Keld Resource Centre refit

One of the largest parts of the Every Barn project has been to create new exhibition panels for the Keld Resource Centre. We’re pleased to say that these are now ready to be installed – along with a built-in audio player so we can share some of the voices of the people who have taken part in the project. The interior of the main exhibition room has been fitted out like a cow byre so the panels will work perfectly in the space.

Each panel covers a different aspect of the project, from the historical origins of the unique barns and walls landscape to the Muker Barns restoration project that has been running parallel to the Every Barn project.

Touring display – update

We were delighted to drop off the panels and promotional materials for a new touring display about the Every Barn project at Keld Resource Centre yesterday.

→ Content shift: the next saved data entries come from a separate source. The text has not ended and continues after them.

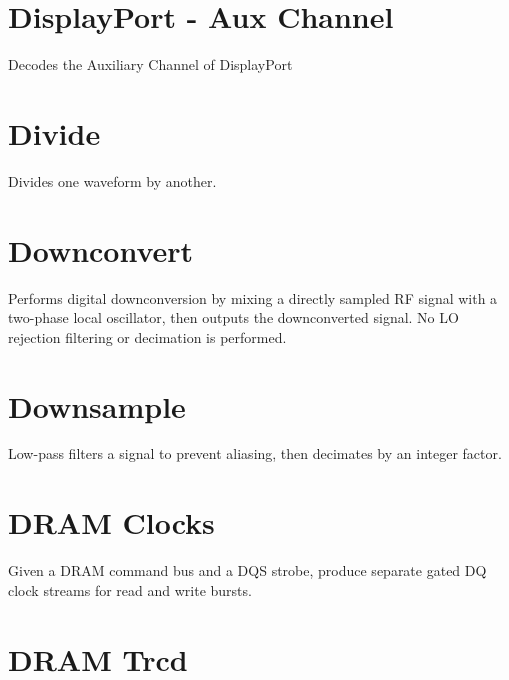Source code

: \section{DisplayPort - Aux Channel}

Decodes the Auxiliary Channel of DisplayPort

\pagebreak
\section{Divide}

Divides one waveform by another.

\pagebreak
\section{Downconvert}

Performs digital downconversion by mixing a directly sampled RF signal with a two-phase local oscillator, then outputs
the downconverted signal. No LO rejection filtering or decimation is performed.

\pagebreak
\section{Downsample}

Low-pass filters a signal to prevent aliasing, then decimates by an integer factor.

\pagebreak
\section{DRAM Clocks}

Given a DRAM command bus and a DQS strobe, produce separate gated DQ clock streams for read and write bursts.

\pagebreak
\section{DRAM Trcd}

We are really looking forward to sharing the stories we’ve collected about the cowhouses of Muker more widely and hopefully attracting more visitors to come a stay and explore this beautiful area.

Portable Display A-board

Many of the places you can stay in are actually farmhouses mentioned in the stories, like Pry House farm – a B&B

Pry House B&B

On some, you can even stay in one of the cowhouses featured in the project –  at Swaledale Yurts for instance

Swaledale Yurts bunk barn

Old photographs

We’ve already shared some of the wonderful family photos that local people have let us scan for the project, here on this blog. We’ve now found a whole load more evocative old photos in the collections at the Dales Countryside Museum in Hawes. Not all of them come from Swaledale but they are pretty special as some are really early. Here are some of the the highlights. Firstly some dairying pics, probably from Wensleydale.

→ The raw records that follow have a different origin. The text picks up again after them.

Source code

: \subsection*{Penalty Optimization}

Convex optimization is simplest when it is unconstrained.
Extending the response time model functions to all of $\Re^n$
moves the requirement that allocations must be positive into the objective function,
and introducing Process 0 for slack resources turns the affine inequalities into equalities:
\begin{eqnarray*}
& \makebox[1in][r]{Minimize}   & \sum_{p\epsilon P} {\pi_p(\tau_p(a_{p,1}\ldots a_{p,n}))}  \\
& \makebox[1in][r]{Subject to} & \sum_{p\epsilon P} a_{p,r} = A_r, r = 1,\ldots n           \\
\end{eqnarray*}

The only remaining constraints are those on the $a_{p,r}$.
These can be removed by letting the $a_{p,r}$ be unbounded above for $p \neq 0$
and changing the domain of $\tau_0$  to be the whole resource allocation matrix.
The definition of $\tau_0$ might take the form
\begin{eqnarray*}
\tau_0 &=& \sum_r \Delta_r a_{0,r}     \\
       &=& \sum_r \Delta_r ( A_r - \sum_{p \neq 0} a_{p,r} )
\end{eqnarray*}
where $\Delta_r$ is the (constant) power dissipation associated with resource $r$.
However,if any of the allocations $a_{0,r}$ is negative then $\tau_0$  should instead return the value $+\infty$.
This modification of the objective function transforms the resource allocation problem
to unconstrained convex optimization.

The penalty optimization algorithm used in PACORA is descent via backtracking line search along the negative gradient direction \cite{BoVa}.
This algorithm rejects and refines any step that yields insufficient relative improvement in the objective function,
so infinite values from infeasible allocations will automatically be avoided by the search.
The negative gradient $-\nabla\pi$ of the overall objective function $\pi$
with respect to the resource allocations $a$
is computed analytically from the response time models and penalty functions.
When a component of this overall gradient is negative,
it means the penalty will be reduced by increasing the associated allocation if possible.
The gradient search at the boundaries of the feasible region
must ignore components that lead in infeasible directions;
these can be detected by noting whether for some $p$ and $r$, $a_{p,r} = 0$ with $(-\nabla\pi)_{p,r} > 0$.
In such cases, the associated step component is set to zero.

And next, some haymaking images, some we know are from Swaledale, others may be from Wensleydale or elsewhere in the Yorkshire Dales:

Art Barn project with Helen Peyton

The ‘Art Barn’ part of the Every Barn project is in the hands of Yorkshire Dales-based artist Helen Peyton. Local charity, the Yorkshire Dales Millennium Trust has generously funded her to produce a piece of work that we can reproduce on items such as tea towels, tote bags and mugs. We will be offering these to local visitor businesses in the first instance but would like eventually to be able to sell Art Barn souvenirs to help raise money to preserve Swaledale cowhouses into the future.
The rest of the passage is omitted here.